### Action item
Your copy should match the entries exactly, except that it holds no pictures.

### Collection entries
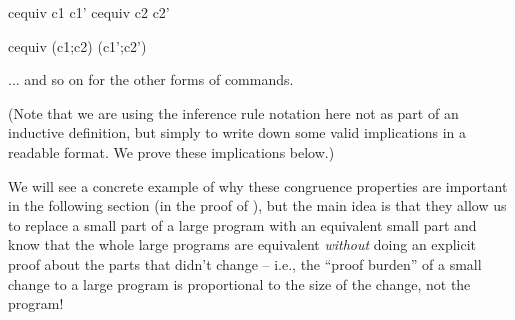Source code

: \documentclass[12pt]{report}
\begin{document}
              cequiv c1 c1'
              cequiv c2 c2'
\par
\noindent\hrulefill\par
\noindent{}
         cequiv (c1;c2) (c1';c2')


    ... and so on for the other forms of commands. 

 (Note that we are using the inference rule notation here not
    as part of an inductive definition, but simply to write down some
    valid implications in a readable format. We prove these
    implications below.) 

 We will see a concrete example of why these congruence
    properties are important in the following section (in the proof of
    ), but the main idea is that they allow
    us to replace a small part of a large program with an equivalent
    small part and know that the whole large programs are equivalent
    \textit{without} doing an explicit proof about the parts that didn't
    change -- i.e., the ``proof burden'' of a small change to a large
    program is proportional to the size of the change, not the
    program! 
\end{document}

### Answer
Source code

: \documentclass[12pt]{report}
\begin{document}
              cequiv c1 c1'
              cequiv c2 c2'
\par
\noindent\hrulefill\par
\noindent{}
         cequiv (c1;c2) (c1';c2')


    ... and so on for the other forms of commands. 

 (Note that we are using the inference rule notation here not
    as part of an inductive definition, but simply to write down some
    valid implications in a readable format. We prove these
    implications below.) 

 We will see a concrete example of why these congruence
    properties are important in the following section (in the proof of
    ), but the main idea is that they allow
    us to replace a small part of a large program with an equivalent
    small part and know that the whole large programs are equivalent
    \textit{without} doing an explicit proof about the parts that didn't
    change -- i.e., the ``proof burden'' of a small change to a large
    program is proportional to the size of the change, not the
    program! 
\end{document}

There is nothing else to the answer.